Dataset records START
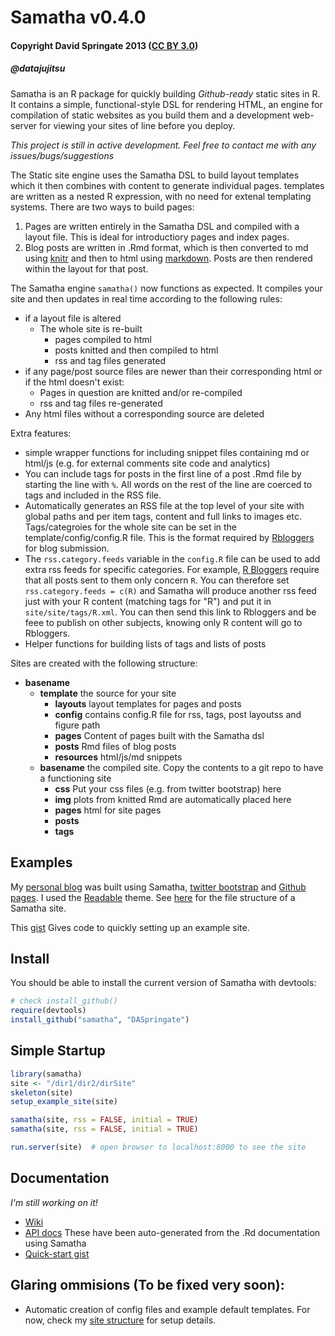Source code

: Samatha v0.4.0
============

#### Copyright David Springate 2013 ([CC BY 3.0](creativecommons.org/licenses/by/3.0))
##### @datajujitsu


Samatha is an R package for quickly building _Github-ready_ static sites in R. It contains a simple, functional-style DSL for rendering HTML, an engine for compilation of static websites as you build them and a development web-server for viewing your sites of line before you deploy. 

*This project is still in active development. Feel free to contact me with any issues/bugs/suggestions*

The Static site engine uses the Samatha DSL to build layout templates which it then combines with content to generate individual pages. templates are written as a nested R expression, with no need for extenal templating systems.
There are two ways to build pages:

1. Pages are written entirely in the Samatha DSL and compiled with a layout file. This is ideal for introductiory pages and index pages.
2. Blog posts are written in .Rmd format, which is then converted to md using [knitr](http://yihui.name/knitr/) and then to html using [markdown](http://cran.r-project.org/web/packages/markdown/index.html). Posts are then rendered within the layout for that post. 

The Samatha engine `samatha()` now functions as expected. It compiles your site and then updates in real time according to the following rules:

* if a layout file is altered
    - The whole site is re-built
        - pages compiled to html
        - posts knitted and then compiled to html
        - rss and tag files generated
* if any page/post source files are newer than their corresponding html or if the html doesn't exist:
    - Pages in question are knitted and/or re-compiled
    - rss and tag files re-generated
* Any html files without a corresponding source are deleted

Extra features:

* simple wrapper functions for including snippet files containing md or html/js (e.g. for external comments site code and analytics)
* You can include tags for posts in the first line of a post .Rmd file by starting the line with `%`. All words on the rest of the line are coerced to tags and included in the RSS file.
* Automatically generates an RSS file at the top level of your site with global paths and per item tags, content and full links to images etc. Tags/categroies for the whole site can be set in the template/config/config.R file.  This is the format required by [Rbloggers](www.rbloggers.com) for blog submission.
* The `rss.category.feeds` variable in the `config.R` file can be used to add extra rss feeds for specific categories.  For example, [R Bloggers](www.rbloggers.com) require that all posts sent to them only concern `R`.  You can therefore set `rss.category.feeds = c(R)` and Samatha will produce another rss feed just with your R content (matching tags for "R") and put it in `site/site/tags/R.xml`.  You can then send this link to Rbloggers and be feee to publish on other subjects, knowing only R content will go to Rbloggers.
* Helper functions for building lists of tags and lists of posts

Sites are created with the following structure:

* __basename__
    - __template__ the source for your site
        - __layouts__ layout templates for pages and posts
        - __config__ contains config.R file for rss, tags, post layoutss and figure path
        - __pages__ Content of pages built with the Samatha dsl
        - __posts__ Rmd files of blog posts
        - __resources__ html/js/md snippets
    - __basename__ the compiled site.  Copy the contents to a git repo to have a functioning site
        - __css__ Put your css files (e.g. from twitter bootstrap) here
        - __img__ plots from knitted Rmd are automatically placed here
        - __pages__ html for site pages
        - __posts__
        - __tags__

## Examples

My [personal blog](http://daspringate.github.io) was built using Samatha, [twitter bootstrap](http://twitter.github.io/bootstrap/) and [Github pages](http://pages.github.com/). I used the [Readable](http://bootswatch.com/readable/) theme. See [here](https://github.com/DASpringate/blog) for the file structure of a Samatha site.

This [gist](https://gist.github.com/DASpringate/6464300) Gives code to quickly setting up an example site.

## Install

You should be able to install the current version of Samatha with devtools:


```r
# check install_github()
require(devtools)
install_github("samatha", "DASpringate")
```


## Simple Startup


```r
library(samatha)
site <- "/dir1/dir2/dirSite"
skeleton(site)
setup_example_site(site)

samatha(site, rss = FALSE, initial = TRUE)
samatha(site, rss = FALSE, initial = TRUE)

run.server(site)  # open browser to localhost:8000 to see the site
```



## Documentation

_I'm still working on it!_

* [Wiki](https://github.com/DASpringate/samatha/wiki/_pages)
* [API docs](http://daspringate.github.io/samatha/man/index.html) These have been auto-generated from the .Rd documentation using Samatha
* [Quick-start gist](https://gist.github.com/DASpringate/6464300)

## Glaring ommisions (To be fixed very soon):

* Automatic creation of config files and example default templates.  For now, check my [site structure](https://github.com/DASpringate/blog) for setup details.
Dataset records END
Instructions to follow |
Please return only the lines above, starting at the line that has "Sites are created" and ending at the line that has "## Examples", keeping both and leaving each one unchanged.

Answer |
Sites are created with the following structure:

* __basename__
    - __template__ the source for your site
        - __layouts__ layout templates for pages and posts
        - __config__ contains config.R file for rss, tags, post layoutss and figure path
        - __pages__ Content of pages built with the Samatha dsl
        - __posts__ Rmd files of blog posts
        - __resources__ html/js/md snippets
    - __basename__ the compiled site.  Copy the contents to a git repo to have a functioning site
        - __css__ Put your css files (e.g. from twitter bootstrap) here
        - __img__ plots from knitted Rmd are automatically placed here
        - __pages__ html for site pages
        - __posts__
        - __tags__

## Examples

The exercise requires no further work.